The book can be quickly summed up by a quote from page 7: “Insurgency, civil war, Iranian strategic triumph, the breakup of Iraq, an independent Kurdistan, military quagmire.”

As the Administration continues to deny that Iraq is in a civil war, the author is compelling in citing the Iraqis themselves saying that they are–and that America lost it when it turned from liberator to occupying power. Two people come out of this book looking colossally ignorant: George Bush, who never heard of the Sunni-Shiite split before the war, and Paul “Jerry” Bremer. The author's basic proposition is that the American Republic has been undone by extraordinary arrogance, ignorance, and political cowardice.

The author is a good writer with a gift for clear phrases. He concludes that the White House and the Pentagon's politically-appointed leaders consistently “ignored inconvenient facts.” He concludes that Iraq may actually be better off in the long run, but the US is clearly not–we have gored ourselves near fatally.
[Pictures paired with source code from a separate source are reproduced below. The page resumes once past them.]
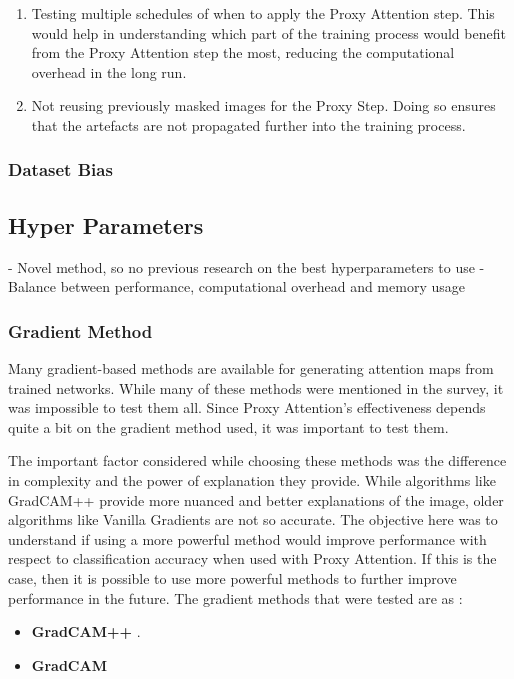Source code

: \begin{enumerate}
    \item Testing multiple schedules of when to apply the Proxy Attention step. This would help in understanding which part of the training process would benefit from the Proxy Attention step the most, reducing the computational overhead in the long run.
    \item Not reusing previously masked images for the Proxy Step. Doing so ensures that the artefacts are not propagated further into the training process.
\end{enumerate}

\subsubsection{Dataset Bias}

\subsection{Hyper Parameters} \label{sec:hyperparameters}
- Novel method, so no previous research on the best hyperparameters to use
- Balance between performance, computational overhead and memory usage

\subsubsection{Gradient Method}
Many gradient-based methods are available for generating attention maps from trained networks. While many of these methods were mentioned in the survey, it was impossible to test them all. Since Proxy Attention's effectiveness depends quite a bit on the gradient method used, it was important to test them.

The important factor considered while choosing these methods was the difference in complexity and the power of explanation they provide. While algorithms like GradCAM++ \cite{chattopadhayGradCAMGeneralizedGradientBased2018} provide more nuanced and better explanations of the image, older algorithms like Vanilla Gradients \cite{zeilerVisualizingUnderstandingConvolutional2013} are not so accurate. The objective here was to understand if using a more powerful method would improve performance with respect to classification accuracy when used with Proxy Attention. If this is the case, then it is possible to use more powerful methods to further improve performance in the future.
The gradient methods that were tested are as :
\begin{itemize}
    \item \textbf{GradCAM++} \cite{chattopadhayGradCAMGeneralizedGradientBased2018}.
    \item \textbf{GradCAM} \cite{selvarajuGradCAMVisualExplanations}
\end{itemize}

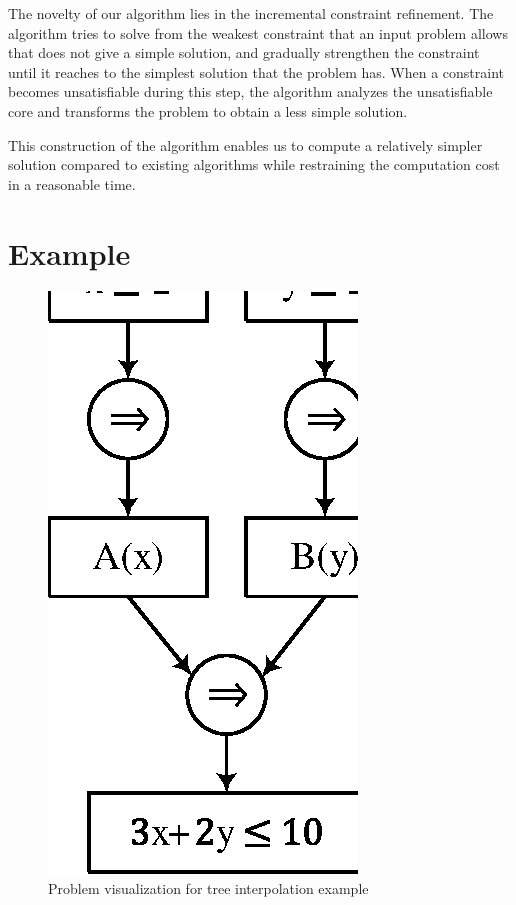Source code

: The novelty of our algorithm lies in the incremental constraint
refinement.  The algorithm tries to solve from the weakest constraint
that an input problem allows that does not give a simple solution, and
gradually strengthen the constraint until it reaches to the simplest
solution that the problem has.  When a constraint becomes
unsatisfiable during this step, the algorithm analyzes the
unsatisfiable core and transforms the problem to obtain a less simple
solution.

This construction of the algorithm enables us to compute a relatively
simpler solution compared to existing algorithms while restraining the
computation cost in a reasonable time.

\section{Example}

\begin{figure}
\begin{center}
\includegraphics[scale=0.8]{figures/ex1.eps}
\end{center}
\vspace{-18pt}
\caption{Problem visualization for tree interpolation example}
\label{fig:ex1}
\end{figure}

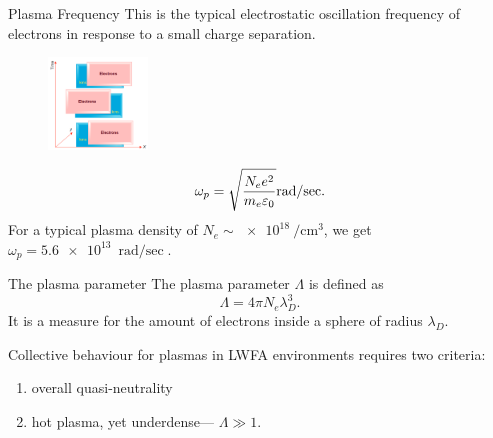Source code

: \documentclass[]{beamer}
\begin{document}
\newcommand{\plasmafreq}{Plasma Frequency}
\begin{frame}{\plasmafreq}
This is the typical electrostatic oscillation frequency of electrons in response to a small charge separation.
\begin{figure}
  \includegraphics[width=100px]{figures/plasma_oscillation.PNG}
\end{figure}
\begin{equation*}
		\omega_p=\sqrt{\frac{N_e e^2}{m_e \varepsilon_0}}\si[per-mode=fraction]{\radian\per\sec}.\label{eq:plasma-frequency}
\end{equation*}
For a typical plasma density of $N_e \sim \SI{e18}{\per\cubic\cm}$, we get $\omega_p=\SI{5.6e13}{\radian\per\sec}$.%
\end{frame}
\begin{frame}{The plasma parameter}
The plasma parameter $\Lambda$ is defined as
\begin{equation*}
  \Lambda=4\pi N_e \lambda_D ^3.
\end{equation*}
It is a measure for the amount of electrons inside a sphere of radius $\lambda_D$.

Collective behaviour for plasmas in LWFA environments requires two criteria:
\begin{enumerate}
  \item overall quasi-neutrality
  \item hot plasma, yet underdense\footnotemark --- $\Lambda \gg 1$.
\end{enumerate}
\end{frame}
\end{document}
I agree with the critics that suggest the author is in love with Kurdistan and overlooking some of their less rosy realities. The book is a clearly partisan document that admires the Kurds and makes the case for a free Kurdish state within Iraq (three states, one nation, not a division of Iraq as some critics loosely interpret). He is considerate of Turkish concerns and how a Kurdistan inside of Iraq but independent within Iraq, can meet their needs for a secular buffer.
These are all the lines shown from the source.